Se de um lado há empresas do Espírito Santo contando com as oportunidades de negócios que podem surgir com o descomissionamento das três plataformas no campo de Cação, no litoral Norte capixaba, do outro lado há quem defenda que as estruturas não devam ser retiradas do local.
Um grupo – formado por representantes de pescadores artesanais e esportivos, hotelaria e comércio – quer que as unidades da Petrobras permaneçam na região e sejam afundadas, mantendo assim o recife artificial desenvolvido ao longo das últimas décadas.
O coordenador do movimento “A plataforma é Nossa”, Carlos Jaques Ferreira, explica que as estruturas já estão no local há cerca de 40 anos e que retirá-las vai impactar negativamente a vida marinha da região e trazer prejuízos para diversos setores que têm atividades ligadas à pesca.
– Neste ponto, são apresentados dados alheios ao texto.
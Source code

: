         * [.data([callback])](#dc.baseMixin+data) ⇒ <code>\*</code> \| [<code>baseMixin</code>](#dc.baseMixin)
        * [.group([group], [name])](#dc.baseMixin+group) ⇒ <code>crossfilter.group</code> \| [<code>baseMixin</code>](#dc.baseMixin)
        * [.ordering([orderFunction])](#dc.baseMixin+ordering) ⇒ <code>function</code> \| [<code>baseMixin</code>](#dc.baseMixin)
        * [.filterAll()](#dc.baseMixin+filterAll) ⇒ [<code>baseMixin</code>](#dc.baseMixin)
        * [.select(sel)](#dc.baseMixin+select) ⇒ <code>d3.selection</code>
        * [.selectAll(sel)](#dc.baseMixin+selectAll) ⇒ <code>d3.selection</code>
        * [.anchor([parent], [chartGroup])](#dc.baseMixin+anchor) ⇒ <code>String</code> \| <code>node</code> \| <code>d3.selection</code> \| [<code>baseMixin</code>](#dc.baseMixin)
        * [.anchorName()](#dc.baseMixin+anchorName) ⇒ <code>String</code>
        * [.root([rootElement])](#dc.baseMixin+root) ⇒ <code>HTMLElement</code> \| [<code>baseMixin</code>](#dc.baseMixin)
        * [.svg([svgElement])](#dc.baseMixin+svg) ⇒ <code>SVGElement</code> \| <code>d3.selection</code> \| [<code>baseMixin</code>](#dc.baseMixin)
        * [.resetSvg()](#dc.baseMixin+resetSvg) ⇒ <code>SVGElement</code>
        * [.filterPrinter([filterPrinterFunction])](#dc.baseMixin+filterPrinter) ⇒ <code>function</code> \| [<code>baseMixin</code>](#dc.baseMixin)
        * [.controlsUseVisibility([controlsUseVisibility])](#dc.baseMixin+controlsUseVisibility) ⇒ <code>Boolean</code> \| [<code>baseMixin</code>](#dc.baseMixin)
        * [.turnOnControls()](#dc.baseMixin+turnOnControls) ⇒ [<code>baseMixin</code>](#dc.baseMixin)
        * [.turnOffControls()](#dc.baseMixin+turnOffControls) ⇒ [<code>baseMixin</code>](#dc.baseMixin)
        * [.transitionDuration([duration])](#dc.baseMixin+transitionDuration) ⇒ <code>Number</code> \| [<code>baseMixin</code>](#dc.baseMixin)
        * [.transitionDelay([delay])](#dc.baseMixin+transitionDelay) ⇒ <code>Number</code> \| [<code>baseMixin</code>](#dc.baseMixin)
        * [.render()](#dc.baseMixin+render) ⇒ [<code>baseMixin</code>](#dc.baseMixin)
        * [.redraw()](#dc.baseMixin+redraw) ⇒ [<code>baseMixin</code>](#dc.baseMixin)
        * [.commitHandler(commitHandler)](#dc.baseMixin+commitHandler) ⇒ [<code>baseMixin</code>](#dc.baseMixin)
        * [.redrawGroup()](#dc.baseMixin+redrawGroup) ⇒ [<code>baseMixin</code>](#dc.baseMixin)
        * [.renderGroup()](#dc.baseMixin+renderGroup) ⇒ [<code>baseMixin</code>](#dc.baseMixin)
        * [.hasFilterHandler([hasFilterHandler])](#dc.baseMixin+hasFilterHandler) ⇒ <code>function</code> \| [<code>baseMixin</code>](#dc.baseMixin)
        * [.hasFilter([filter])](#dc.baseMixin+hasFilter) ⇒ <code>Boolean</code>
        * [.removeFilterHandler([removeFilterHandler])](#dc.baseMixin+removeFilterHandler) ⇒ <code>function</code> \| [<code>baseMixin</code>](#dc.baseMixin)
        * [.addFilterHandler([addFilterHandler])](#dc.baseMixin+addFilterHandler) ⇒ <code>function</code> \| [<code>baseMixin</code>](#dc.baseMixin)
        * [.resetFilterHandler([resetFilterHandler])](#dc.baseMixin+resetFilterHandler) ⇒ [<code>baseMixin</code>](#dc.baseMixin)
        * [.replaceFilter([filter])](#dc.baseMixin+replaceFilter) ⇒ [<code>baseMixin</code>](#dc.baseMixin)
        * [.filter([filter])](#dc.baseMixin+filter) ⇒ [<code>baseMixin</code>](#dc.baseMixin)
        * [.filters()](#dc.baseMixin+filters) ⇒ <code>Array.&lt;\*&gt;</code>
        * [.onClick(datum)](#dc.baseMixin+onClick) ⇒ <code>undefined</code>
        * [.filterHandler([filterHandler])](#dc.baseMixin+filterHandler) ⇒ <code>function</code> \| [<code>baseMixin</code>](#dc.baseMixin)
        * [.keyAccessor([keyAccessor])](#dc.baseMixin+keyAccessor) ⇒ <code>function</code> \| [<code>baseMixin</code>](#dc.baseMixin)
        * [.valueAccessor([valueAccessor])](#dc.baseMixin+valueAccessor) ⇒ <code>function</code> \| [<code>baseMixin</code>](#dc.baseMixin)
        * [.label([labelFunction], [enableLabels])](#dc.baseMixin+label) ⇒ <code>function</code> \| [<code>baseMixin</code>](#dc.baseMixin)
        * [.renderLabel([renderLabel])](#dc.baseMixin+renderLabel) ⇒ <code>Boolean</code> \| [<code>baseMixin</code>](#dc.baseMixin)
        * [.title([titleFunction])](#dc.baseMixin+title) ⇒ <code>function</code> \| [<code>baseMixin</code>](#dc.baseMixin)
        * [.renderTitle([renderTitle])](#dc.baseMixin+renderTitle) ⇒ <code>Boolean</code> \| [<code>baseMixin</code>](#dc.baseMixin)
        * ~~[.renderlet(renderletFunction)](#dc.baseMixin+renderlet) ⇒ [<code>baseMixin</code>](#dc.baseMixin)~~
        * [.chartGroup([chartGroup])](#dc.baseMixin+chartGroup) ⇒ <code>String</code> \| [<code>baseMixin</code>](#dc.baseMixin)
O grupo abriu um inquérito no Ministério Público Federal pedindo que a Petrobras afunde as unidades. “Hoje essa região é o melhor local de pesca. Então, contribui em muito para a economia local. Mas a Petrobras nos justifica que não pode ter uma responsabilidade eterna pelas plataformas, o que, segundo a empresa, aconteceria com o afundamento”, diz Jaques.